Work instructions » What is needed is a single figure: how many lines of the records below contain the word "transitions".

※

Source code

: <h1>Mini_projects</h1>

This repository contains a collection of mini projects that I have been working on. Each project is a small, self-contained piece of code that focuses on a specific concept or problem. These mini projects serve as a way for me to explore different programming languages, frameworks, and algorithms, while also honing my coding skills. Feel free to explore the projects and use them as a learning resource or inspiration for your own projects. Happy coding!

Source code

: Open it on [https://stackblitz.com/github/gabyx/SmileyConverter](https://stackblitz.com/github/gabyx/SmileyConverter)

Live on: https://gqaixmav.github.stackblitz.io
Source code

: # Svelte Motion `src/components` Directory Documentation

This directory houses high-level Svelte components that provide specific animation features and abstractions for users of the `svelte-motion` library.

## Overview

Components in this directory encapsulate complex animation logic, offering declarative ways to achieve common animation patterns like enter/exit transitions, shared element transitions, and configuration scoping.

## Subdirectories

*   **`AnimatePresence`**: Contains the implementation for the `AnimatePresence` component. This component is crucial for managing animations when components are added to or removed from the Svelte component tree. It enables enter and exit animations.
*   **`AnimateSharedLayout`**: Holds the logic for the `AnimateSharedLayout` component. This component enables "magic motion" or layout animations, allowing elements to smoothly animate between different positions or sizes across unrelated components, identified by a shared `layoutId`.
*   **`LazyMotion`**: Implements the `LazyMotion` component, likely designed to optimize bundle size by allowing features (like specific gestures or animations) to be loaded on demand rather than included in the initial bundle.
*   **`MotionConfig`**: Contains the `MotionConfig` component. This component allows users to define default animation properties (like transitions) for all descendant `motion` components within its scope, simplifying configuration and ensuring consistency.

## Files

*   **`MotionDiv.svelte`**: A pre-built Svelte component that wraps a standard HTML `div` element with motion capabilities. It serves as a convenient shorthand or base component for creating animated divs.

※

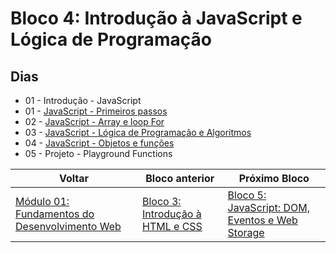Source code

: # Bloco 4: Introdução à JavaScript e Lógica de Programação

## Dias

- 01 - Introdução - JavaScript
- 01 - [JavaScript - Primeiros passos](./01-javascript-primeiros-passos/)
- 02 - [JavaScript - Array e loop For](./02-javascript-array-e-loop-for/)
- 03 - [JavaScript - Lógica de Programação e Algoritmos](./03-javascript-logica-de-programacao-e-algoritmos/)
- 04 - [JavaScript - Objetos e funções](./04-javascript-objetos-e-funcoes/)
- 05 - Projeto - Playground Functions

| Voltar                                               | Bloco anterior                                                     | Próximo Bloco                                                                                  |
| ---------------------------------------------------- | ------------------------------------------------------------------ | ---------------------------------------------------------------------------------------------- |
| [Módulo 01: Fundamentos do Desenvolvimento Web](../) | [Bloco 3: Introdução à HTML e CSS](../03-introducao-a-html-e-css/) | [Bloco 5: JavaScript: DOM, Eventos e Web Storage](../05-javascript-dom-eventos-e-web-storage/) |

※

Worked solution » 2